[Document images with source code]

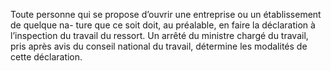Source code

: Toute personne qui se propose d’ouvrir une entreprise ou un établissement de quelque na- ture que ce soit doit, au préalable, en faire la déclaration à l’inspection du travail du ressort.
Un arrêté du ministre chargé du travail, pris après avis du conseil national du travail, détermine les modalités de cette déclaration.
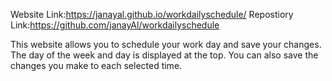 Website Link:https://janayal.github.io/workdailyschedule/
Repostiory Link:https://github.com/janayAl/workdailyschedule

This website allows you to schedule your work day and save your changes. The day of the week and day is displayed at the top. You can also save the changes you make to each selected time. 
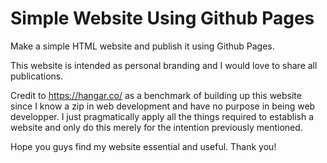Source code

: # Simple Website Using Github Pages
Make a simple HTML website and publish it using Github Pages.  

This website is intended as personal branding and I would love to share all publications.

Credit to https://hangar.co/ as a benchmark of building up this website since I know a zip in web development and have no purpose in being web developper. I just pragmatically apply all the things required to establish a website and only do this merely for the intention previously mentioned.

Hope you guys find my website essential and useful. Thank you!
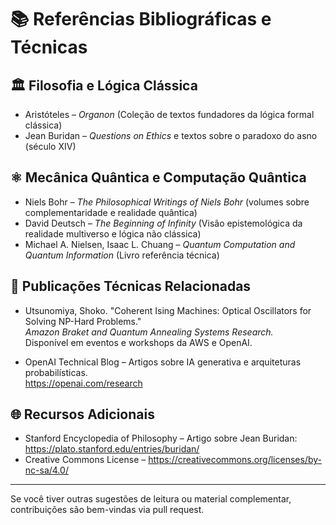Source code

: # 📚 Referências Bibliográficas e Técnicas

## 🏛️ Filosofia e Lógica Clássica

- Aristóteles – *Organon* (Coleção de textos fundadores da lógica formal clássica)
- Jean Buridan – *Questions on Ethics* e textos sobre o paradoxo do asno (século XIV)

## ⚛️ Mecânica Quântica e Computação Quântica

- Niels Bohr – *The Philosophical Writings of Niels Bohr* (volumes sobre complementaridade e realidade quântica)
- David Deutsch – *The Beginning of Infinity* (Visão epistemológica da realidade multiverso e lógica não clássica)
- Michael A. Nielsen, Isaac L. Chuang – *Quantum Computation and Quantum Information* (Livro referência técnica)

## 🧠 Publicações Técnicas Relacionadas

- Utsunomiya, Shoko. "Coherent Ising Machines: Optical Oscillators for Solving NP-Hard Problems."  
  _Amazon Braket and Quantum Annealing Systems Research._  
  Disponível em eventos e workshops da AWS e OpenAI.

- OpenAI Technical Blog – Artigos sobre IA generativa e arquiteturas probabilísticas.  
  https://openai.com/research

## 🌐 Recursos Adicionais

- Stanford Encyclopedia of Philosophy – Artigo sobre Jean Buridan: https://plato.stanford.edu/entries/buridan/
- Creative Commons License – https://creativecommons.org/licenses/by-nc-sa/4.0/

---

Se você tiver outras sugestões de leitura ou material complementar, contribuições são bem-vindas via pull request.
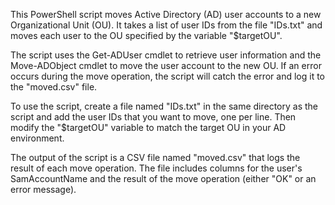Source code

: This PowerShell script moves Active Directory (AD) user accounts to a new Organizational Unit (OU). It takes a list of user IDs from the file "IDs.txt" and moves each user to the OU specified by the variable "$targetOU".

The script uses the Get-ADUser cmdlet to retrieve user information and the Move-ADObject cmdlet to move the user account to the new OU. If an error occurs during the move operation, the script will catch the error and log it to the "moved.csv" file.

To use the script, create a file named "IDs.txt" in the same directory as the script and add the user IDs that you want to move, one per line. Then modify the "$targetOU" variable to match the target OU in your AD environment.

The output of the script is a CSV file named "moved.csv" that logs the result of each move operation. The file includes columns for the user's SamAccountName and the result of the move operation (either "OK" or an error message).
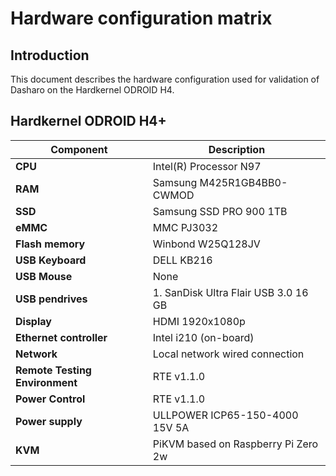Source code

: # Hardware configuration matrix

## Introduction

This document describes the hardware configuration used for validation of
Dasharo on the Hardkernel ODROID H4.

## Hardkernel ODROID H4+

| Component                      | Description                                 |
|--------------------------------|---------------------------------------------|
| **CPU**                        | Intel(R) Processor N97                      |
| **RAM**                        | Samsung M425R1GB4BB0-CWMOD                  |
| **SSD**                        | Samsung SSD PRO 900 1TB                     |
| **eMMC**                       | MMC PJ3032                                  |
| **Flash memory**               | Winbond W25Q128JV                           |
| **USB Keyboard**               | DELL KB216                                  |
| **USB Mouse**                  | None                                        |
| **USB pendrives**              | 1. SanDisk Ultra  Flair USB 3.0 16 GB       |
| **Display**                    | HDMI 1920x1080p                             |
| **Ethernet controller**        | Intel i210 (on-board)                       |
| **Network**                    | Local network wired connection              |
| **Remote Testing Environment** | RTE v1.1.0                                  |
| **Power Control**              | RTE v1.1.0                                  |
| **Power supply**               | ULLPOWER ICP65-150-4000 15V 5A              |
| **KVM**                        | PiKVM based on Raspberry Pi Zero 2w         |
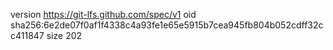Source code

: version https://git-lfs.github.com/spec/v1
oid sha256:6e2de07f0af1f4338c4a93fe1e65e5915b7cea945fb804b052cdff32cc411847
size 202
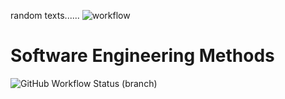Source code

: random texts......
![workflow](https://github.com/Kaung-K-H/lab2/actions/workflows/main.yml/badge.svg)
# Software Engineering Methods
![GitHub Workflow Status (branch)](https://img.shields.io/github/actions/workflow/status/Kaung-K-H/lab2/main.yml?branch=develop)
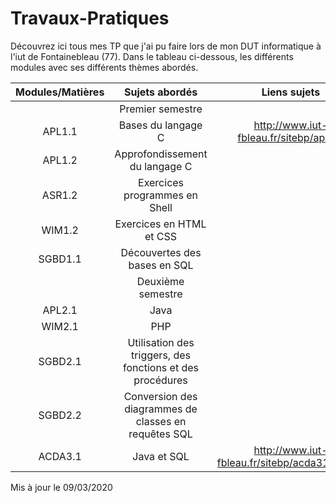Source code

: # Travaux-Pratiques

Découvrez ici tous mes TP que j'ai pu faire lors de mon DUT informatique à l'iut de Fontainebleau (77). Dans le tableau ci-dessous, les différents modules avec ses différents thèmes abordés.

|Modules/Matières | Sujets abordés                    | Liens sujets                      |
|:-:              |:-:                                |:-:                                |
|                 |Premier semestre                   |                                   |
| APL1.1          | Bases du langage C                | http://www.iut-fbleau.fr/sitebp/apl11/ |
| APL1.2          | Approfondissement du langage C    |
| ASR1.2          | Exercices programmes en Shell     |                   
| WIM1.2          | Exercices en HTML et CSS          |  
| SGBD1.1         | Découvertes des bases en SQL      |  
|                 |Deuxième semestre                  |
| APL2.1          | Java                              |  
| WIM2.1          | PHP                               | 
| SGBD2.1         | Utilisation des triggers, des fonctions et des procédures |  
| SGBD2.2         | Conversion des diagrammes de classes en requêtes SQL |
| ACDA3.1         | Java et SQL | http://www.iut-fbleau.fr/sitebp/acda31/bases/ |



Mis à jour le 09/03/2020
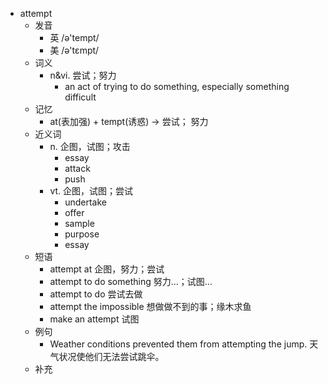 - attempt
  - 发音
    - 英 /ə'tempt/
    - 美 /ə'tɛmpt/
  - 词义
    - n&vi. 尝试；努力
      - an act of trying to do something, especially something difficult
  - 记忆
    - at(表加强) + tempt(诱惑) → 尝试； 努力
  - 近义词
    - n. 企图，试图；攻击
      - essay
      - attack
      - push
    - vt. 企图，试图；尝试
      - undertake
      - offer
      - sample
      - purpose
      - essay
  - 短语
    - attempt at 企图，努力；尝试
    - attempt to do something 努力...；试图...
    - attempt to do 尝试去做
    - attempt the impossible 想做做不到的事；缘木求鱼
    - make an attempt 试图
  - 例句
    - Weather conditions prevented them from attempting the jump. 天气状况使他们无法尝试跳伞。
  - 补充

Required action ▸ What is needed is an exact copy of the entries, without any images.

Answer section ▸
Source code

: Toute personne qui se propose d’ouvrir une entreprise ou un établissement de quelque na- ture que ce soit doit, au préalable, en faire la déclaration à l’inspection du travail du ressort.
Un arrêté du ministre chargé du travail, pris après avis du conseil national du travail, détermine les modalités de cette déclaration.
 Website Link:https://janayal.github.io/workdailyschedule/
Repostiory Link:https://github.com/janayAl/workdailyschedule

This website allows you to schedule your work day and save your changes. The day of the week and day is displayed at the top. You can also save the changes you make to each selected time. 
Source code

: # Simple Website Using Github Pages
Make a simple HTML website and publish it using Github Pages.  

This website is intended as personal branding and I would love to share all publications.

Credit to https://hangar.co/ as a benchmark of building up this website since I know a zip in web development and have no purpose in being web developper. I just pragmatically apply all the things required to establish a website and only do this merely for the intention previously mentioned.

Hope you guys find my website essential and useful. Thank you!
Source code

: # 📚 Referências Bibliográficas e Técnicas

## 🏛️ Filosofia e Lógica Clássica

- Aristóteles – *Organon* (Coleção de textos fundadores da lógica formal clássica)
- Jean Buridan – *Questions on Ethics* e textos sobre o paradoxo do asno (século XIV)

## ⚛️ Mecânica Quântica e Computação Quântica

- Niels Bohr – *The Philosophical Writings of Niels Bohr* (volumes sobre complementaridade e realidade quântica)
- David Deutsch – *The Beginning of Infinity* (Visão epistemológica da realidade multiverso e lógica não clássica)
- Michael A. Nielsen, Isaac L. Chuang – *Quantum Computation and Quantum Information* (Livro referência técnica)

## 🧠 Publicações Técnicas Relacionadas

- Utsunomiya, Shoko. "Coherent Ising Machines: Optical Oscillators for Solving NP-Hard Problems."  
  _Amazon Braket and Quantum Annealing Systems Research._  
  Disponível em eventos e workshops da AWS e OpenAI.

- OpenAI Technical Blog – Artigos sobre IA generativa e arquiteturas probabilísticas.  
  https://openai.com/research

## 🌐 Recursos Adicionais

- Stanford Encyclopedia of Philosophy – Artigo sobre Jean Buridan: https://plato.stanford.edu/entries/buridan/
- Creative Commons License – https://creativecommons.org/licenses/by-nc-sa/4.0/

---

Se você tiver outras sugestões de leitura ou material complementar, contribuições são bem-vindas via pull request.
Source code

: This PowerShell script moves Active Directory (AD) user accounts to a new Organizational Unit (OU). It takes a list of user IDs from the file "IDs.txt" and moves each user to the OU specified by the variable "$targetOU".

The script uses the Get-ADUser cmdlet to retrieve user information and the Move-ADObject cmdlet to move the user account to the new OU. If an error occurs during the move operation, the script will catch the error and log it to the "moved.csv" file.

To use the script, create a file named "IDs.txt" in the same directory as the script and add the user IDs that you want to move, one per line. Then modify the "$targetOU" variable to match the target OU in your AD environment.

The output of the script is a CSV file named "moved.csv" that logs the result of each move operation. The file includes columns for the user's SamAccountName and the result of the move operation (either "OK" or an error message).
Source code

: # Hardware configuration matrix

## Introduction

This document describes the hardware configuration used for validation of
Dasharo on the Hardkernel ODROID H4.

## Hardkernel ODROID H4+

| Component                      | Description                                 |
|--------------------------------|---------------------------------------------|
| **CPU**                        | Intel(R) Processor N97                      |
| **RAM**                        | Samsung M425R1GB4BB0-CWMOD                  |
| **SSD**                        | Samsung SSD PRO 900 1TB                     |
| **eMMC**                       | MMC PJ3032                                  |
| **Flash memory**               | Winbond W25Q128JV                           |
| **USB Keyboard**               | DELL KB216                                  |
| **USB Mouse**                  | None                                        |
| **USB pendrives**              | 1. SanDisk Ultra  Flair USB 3.0 16 GB       |
| **Display**                    | HDMI 1920x1080p                             |
| **Ethernet controller**        | Intel i210 (on-board)                       |
| **Network**                    | Local network wired connection              |
| **Remote Testing Environment** | RTE v1.1.0                                  |
| **Power Control**              | RTE v1.1.0                                  |
| **Power supply**               | ULLPOWER ICP65-150-4000 15V 5A              |
| **KVM**                        | PiKVM based on Raspberry Pi Zero 2w         |
Source code

: version https://git-lfs.github.com/spec/v1
oid sha256:6e2de07f0af1f4338c4a93fe1e65e5915b7cea945fb804b052cdff32cc411847
size 202
Source code

: random texts......
![workflow](https://github.com/Kaung-K-H/lab2/actions/workflows/main.yml/badge.svg)
# Software Engineering Methods
![GitHub Workflow Status (branch)](https://img.shields.io/github/actions/workflow/status/Kaung-K-H/lab2/main.yml?branch=develop)
Source code

: # Travaux-Pratiques

Découvrez ici tous mes TP que j'ai pu faire lors de mon DUT informatique à l'iut de Fontainebleau (77). Dans le tableau ci-dessous, les différents modules avec ses différents thèmes abordés.

|Modules/Matières | Sujets abordés                    | Liens sujets                      |
|:-:              |:-:                                |:-:                                |
|                 |Premier semestre                   |                                   |
| APL1.1          | Bases du langage C                | http://www.iut-fbleau.fr/sitebp/apl11/ |
| APL1.2          | Approfondissement du langage C    |
| ASR1.2          | Exercices programmes en Shell     |                   
| WIM1.2          | Exercices en HTML et CSS          |  
| SGBD1.1         | Découvertes des bases en SQL      |  
|                 |Deuxième semestre                  |
| APL2.1          | Java                              |  
| WIM2.1          | PHP                               | 
| SGBD2.1         | Utilisation des triggers, des fonctions et des procédures |  
| SGBD2.2         | Conversion des diagrammes de classes en requêtes SQL |
| ACDA3.1         | Java et SQL | http://www.iut-fbleau.fr/sitebp/acda31/bases/ |



Mis à jour le 09/03/2020
 - attempt
  - 发音
    - 英 /ə'tempt/
    - 美 /ə'tɛmpt/
  - 词义
    - n&vi. 尝试；努力
      - an act of trying to do something, especially something difficult
  - 记忆
    - at(表加强) + tempt(诱惑) → 尝试； 努力
  - 近义词
    - n. 企图，试图；攻击
      - essay
      - attack
      - push
    - vt. 企图，试图；尝试
      - undertake
      - offer
      - sample
      - purpose
      - essay
  - 短语
    - attempt at 企图，努力；尝试
    - attempt to do something 努力...；试图...
    - attempt to do 尝试去做
    - attempt the impossible 想做做不到的事；缘木求鱼
    - make an attempt 试图
  - 例句
    - Weather conditions prevented them from attempting the jump. 天气状况使他们无法尝试跳伞。
  - 补充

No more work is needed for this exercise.